**How to complete this task**
For the entries below, the result should be an exact transcription of the lines from the one with "[respectively, $=$] for some $j$." up to and including the one with "The structure of", and only those.
▼
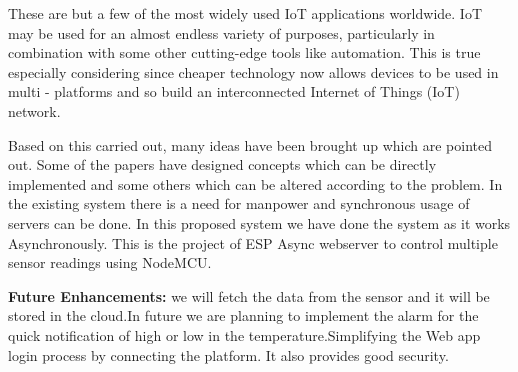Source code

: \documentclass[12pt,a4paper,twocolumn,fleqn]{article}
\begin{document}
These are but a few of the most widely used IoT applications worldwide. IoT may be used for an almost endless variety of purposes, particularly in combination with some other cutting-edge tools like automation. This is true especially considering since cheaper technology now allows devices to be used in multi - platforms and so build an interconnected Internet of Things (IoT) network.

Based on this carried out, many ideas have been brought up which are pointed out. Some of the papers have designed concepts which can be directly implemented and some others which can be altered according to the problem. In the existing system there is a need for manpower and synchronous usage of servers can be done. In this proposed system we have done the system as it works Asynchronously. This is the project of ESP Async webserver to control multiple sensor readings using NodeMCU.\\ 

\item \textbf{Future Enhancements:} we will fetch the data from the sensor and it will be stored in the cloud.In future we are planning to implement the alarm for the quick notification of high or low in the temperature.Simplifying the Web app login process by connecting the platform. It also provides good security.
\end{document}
▲
▼
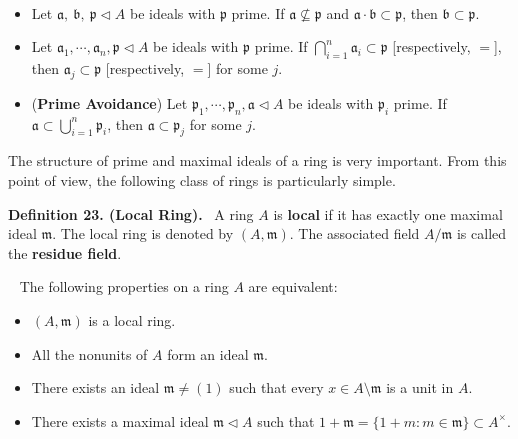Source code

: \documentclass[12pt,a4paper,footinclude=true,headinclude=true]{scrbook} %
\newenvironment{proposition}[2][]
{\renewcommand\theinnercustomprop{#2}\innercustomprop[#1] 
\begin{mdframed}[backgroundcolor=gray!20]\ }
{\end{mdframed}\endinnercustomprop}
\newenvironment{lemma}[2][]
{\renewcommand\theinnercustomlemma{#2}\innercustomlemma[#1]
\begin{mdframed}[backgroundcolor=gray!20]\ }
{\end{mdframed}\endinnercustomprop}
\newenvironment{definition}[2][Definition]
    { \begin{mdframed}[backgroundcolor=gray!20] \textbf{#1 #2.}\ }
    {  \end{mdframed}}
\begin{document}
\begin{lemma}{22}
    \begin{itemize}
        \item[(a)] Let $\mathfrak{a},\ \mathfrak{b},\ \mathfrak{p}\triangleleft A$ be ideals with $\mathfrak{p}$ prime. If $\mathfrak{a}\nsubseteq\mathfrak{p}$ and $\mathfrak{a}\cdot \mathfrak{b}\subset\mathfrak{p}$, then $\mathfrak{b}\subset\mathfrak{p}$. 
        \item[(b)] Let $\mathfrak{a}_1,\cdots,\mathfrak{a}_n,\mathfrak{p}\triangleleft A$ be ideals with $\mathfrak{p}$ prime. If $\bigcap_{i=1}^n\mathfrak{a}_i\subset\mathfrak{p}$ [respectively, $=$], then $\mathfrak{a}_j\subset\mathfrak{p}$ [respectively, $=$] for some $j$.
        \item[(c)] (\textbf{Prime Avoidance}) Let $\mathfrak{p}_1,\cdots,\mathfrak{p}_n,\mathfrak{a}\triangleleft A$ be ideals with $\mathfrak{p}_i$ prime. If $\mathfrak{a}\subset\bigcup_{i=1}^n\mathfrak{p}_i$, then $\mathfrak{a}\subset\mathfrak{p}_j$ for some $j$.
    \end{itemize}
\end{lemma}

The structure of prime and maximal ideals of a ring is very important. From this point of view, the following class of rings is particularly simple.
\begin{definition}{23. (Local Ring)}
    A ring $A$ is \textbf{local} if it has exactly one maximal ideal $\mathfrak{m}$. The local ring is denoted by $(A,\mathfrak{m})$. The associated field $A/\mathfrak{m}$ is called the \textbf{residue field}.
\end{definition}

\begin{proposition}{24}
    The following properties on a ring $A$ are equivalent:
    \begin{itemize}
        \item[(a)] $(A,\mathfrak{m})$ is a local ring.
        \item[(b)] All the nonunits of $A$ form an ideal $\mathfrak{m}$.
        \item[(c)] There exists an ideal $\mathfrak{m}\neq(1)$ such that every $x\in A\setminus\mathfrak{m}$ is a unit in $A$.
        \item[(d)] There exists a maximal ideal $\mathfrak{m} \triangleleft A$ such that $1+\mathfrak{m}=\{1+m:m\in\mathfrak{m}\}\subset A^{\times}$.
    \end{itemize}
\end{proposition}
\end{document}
▲
▼
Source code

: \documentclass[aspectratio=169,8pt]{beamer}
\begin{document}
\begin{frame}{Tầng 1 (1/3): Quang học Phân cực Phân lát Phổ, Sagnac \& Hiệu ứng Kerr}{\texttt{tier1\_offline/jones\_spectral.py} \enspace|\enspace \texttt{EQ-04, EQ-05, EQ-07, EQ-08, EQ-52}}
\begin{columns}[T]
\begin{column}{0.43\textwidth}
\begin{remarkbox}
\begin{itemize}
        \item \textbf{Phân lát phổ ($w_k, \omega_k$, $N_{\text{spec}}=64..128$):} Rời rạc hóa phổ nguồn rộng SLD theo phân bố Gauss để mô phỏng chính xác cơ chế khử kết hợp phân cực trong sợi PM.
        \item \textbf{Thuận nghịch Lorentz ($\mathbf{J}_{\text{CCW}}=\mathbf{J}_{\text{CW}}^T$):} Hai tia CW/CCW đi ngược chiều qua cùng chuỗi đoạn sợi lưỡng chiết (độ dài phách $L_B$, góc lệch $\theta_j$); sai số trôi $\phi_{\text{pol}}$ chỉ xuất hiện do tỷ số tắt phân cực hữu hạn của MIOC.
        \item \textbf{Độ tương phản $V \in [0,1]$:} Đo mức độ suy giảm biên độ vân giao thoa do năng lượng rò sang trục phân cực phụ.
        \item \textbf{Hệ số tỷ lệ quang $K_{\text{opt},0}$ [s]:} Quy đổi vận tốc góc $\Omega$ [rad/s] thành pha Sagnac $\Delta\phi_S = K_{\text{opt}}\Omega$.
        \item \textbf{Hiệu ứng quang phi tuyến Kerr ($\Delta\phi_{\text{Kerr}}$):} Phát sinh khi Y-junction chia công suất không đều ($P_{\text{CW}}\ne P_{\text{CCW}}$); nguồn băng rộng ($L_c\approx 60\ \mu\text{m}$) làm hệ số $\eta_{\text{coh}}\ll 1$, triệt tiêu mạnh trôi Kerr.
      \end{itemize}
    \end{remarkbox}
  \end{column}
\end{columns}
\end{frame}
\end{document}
▲
**Response**
        \item[(b)] Let $\mathfrak{a}_1,\cdots,\mathfrak{a}_n,\mathfrak{p}\triangleleft A$ be ideals with $\mathfrak{p}$ prime. If $\bigcap_{i=1}^n\mathfrak{a}_i\subset\mathfrak{p}$ [respectively, $=$], then $\mathfrak{a}_j\subset\mathfrak{p}$ [respectively, $=$] for some $j$.
        \item[(c)] (\textbf{Prime Avoidance}) Let $\mathfrak{p}_1,\cdots,\mathfrak{p}_n,\mathfrak{a}\triangleleft A$ be ideals with $\mathfrak{p}_i$ prime. If $\mathfrak{a}\subset\bigcup_{i=1}^n\mathfrak{p}_i$, then $\mathfrak{a}\subset\mathfrak{p}_j$ for some $j$.
    \end{itemize}
\end{lemma}

The structure of prime and maximal ideals of a ring is very important. From this point of view, the following class of rings is particularly simple.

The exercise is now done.